● The problem: The data below is to be set down exactly.

● Record set:
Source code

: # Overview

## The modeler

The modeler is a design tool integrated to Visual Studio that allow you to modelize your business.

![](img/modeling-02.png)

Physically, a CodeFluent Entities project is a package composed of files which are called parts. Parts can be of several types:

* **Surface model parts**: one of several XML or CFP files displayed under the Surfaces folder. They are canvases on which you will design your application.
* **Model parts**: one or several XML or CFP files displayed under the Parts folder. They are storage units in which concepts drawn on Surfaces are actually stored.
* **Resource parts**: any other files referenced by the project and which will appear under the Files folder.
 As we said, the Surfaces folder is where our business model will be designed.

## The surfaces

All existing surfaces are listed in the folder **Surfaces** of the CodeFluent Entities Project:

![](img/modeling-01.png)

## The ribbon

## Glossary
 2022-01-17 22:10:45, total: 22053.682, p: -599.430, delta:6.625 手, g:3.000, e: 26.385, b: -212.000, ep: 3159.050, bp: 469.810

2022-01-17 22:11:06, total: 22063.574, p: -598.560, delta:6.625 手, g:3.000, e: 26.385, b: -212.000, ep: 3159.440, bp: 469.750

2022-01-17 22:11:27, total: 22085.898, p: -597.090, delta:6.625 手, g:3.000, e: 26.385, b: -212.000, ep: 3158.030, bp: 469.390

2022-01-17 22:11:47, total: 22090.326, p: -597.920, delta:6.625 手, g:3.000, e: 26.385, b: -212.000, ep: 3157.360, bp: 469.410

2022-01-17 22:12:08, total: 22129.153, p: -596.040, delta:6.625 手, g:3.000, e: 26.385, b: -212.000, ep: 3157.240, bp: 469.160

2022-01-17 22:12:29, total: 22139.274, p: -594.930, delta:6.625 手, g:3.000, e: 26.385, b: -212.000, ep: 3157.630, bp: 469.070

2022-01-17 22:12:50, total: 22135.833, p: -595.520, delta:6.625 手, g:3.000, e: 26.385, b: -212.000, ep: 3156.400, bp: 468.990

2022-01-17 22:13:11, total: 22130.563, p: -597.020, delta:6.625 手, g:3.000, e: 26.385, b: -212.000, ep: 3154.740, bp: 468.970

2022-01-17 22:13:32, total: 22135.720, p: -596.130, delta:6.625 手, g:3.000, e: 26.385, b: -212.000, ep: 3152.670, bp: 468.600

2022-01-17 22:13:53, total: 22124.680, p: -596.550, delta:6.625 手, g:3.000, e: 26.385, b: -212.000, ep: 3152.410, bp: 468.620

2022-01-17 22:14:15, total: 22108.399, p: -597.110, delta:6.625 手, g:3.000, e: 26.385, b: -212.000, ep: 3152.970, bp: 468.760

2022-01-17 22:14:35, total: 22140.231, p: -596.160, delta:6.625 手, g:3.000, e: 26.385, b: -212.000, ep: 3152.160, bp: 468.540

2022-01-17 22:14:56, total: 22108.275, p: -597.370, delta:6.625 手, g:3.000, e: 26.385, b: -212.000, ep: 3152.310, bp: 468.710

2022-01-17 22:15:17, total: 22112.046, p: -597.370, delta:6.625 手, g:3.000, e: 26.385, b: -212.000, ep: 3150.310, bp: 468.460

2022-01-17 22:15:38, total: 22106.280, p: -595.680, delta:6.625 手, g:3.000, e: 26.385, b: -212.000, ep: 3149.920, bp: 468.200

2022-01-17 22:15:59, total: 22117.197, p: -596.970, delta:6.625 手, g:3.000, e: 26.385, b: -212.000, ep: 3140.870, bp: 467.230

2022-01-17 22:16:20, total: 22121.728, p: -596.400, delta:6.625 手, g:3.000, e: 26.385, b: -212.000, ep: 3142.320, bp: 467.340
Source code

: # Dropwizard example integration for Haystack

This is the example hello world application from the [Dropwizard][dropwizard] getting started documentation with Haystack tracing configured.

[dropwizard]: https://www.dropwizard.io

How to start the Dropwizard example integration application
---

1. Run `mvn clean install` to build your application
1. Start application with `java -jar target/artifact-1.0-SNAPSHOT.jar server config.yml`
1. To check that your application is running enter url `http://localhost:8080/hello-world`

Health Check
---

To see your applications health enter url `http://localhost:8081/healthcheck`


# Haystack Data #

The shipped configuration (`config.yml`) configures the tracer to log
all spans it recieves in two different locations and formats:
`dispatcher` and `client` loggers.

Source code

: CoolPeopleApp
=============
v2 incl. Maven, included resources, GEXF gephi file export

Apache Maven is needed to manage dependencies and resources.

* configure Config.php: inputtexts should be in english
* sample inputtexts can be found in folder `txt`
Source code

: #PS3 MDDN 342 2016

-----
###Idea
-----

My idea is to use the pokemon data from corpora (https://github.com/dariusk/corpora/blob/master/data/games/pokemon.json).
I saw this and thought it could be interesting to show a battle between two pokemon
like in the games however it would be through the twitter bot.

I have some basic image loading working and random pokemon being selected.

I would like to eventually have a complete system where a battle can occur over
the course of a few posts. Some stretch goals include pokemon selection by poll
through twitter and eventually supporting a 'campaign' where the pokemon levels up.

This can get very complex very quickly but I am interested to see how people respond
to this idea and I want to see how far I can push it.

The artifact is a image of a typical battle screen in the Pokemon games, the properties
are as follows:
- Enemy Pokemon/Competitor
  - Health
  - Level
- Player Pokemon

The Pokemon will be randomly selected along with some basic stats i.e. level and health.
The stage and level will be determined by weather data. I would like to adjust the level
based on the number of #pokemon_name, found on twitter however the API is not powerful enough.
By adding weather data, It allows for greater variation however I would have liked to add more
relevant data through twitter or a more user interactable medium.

● The completed task:
Source code

: # Overview

## The modeler

The modeler is a design tool integrated to Visual Studio that allow you to modelize your business.

![](img/modeling-02.png)

Physically, a CodeFluent Entities project is a package composed of files which are called parts. Parts can be of several types:

* **Surface model parts**: one of several XML or CFP files displayed under the Surfaces folder. They are canvases on which you will design your application.
* **Model parts**: one or several XML or CFP files displayed under the Parts folder. They are storage units in which concepts drawn on Surfaces are actually stored.
* **Resource parts**: any other files referenced by the project and which will appear under the Files folder.
 As we said, the Surfaces folder is where our business model will be designed.

## The surfaces

All existing surfaces are listed in the folder **Surfaces** of the CodeFluent Entities Project:

![](img/modeling-01.png)

## The ribbon

## Glossary
 2022-01-17 22:10:45, total: 22053.682, p: -599.430, delta:6.625 手, g:3.000, e: 26.385, b: -212.000, ep: 3159.050, bp: 469.810

2022-01-17 22:11:06, total: 22063.574, p: -598.560, delta:6.625 手, g:3.000, e: 26.385, b: -212.000, ep: 3159.440, bp: 469.750

2022-01-17 22:11:27, total: 22085.898, p: -597.090, delta:6.625 手, g:3.000, e: 26.385, b: -212.000, ep: 3158.030, bp: 469.390

2022-01-17 22:11:47, total: 22090.326, p: -597.920, delta:6.625 手, g:3.000, e: 26.385, b: -212.000, ep: 3157.360, bp: 469.410

2022-01-17 22:12:08, total: 22129.153, p: -596.040, delta:6.625 手, g:3.000, e: 26.385, b: -212.000, ep: 3157.240, bp: 469.160

2022-01-17 22:12:29, total: 22139.274, p: -594.930, delta:6.625 手, g:3.000, e: 26.385, b: -212.000, ep: 3157.630, bp: 469.070

2022-01-17 22:12:50, total: 22135.833, p: -595.520, delta:6.625 手, g:3.000, e: 26.385, b: -212.000, ep: 3156.400, bp: 468.990

2022-01-17 22:13:11, total: 22130.563, p: -597.020, delta:6.625 手, g:3.000, e: 26.385, b: -212.000, ep: 3154.740, bp: 468.970

2022-01-17 22:13:32, total: 22135.720, p: -596.130, delta:6.625 手, g:3.000, e: 26.385, b: -212.000, ep: 3152.670, bp: 468.600

2022-01-17 22:13:53, total: 22124.680, p: -596.550, delta:6.625 手, g:3.000, e: 26.385, b: -212.000, ep: 3152.410, bp: 468.620

2022-01-17 22:14:15, total: 22108.399, p: -597.110, delta:6.625 手, g:3.000, e: 26.385, b: -212.000, ep: 3152.970, bp: 468.760

2022-01-17 22:14:35, total: 22140.231, p: -596.160, delta:6.625 手, g:3.000, e: 26.385, b: -212.000, ep: 3152.160, bp: 468.540

2022-01-17 22:14:56, total: 22108.275, p: -597.370, delta:6.625 手, g:3.000, e: 26.385, b: -212.000, ep: 3152.310, bp: 468.710

2022-01-17 22:15:17, total: 22112.046, p: -597.370, delta:6.625 手, g:3.000, e: 26.385, b: -212.000, ep: 3150.310, bp: 468.460

2022-01-17 22:15:38, total: 22106.280, p: -595.680, delta:6.625 手, g:3.000, e: 26.385, b: -212.000, ep: 3149.920, bp: 468.200

2022-01-17 22:15:59, total: 22117.197, p: -596.970, delta:6.625 手, g:3.000, e: 26.385, b: -212.000, ep: 3140.870, bp: 467.230

2022-01-17 22:16:20, total: 22121.728, p: -596.400, delta:6.625 手, g:3.000, e: 26.385, b: -212.000, ep: 3142.320, bp: 467.340
Source code

: # Dropwizard example integration for Haystack

This is the example hello world application from the [Dropwizard][dropwizard] getting started documentation with Haystack tracing configured.

[dropwizard]: https://www.dropwizard.io

How to start the Dropwizard example integration application
---

1. Run `mvn clean install` to build your application
1. Start application with `java -jar target/artifact-1.0-SNAPSHOT.jar server config.yml`
1. To check that your application is running enter url `http://localhost:8080/hello-world`

Health Check
---

To see your applications health enter url `http://localhost:8081/healthcheck`


# Haystack Data #

The shipped configuration (`config.yml`) configures the tracer to log
all spans it recieves in two different locations and formats:
`dispatcher` and `client` loggers.

Source code

: CoolPeopleApp
=============
v2 incl. Maven, included resources, GEXF gephi file export

Apache Maven is needed to manage dependencies and resources.

* configure Config.php: inputtexts should be in english
* sample inputtexts can be found in folder `txt`
Source code

: #PS3 MDDN 342 2016

-----
###Idea
-----

My idea is to use the pokemon data from corpora (https://github.com/dariusk/corpora/blob/master/data/games/pokemon.json).
I saw this and thought it could be interesting to show a battle between two pokemon
like in the games however it would be through the twitter bot.

I have some basic image loading working and random pokemon being selected.

I would like to eventually have a complete system where a battle can occur over
the course of a few posts. Some stretch goals include pokemon selection by poll
through twitter and eventually supporting a 'campaign' where the pokemon levels up.

This can get very complex very quickly but I am interested to see how people respond
to this idea and I want to see how far I can push it.

The artifact is a image of a typical battle screen in the Pokemon games, the properties
are as follows:
- Enemy Pokemon/Competitor
  - Health
  - Level
- Player Pokemon

The Pokemon will be randomly selected along with some basic stats i.e. level and health.
The stage and level will be determined by weather data. I would like to adjust the level
based on the number of #pokemon_name, found on twitter however the API is not powerful enough.
By adding weather data, It allows for greater variation however I would have liked to add more
relevant data through twitter or a more user interactable medium.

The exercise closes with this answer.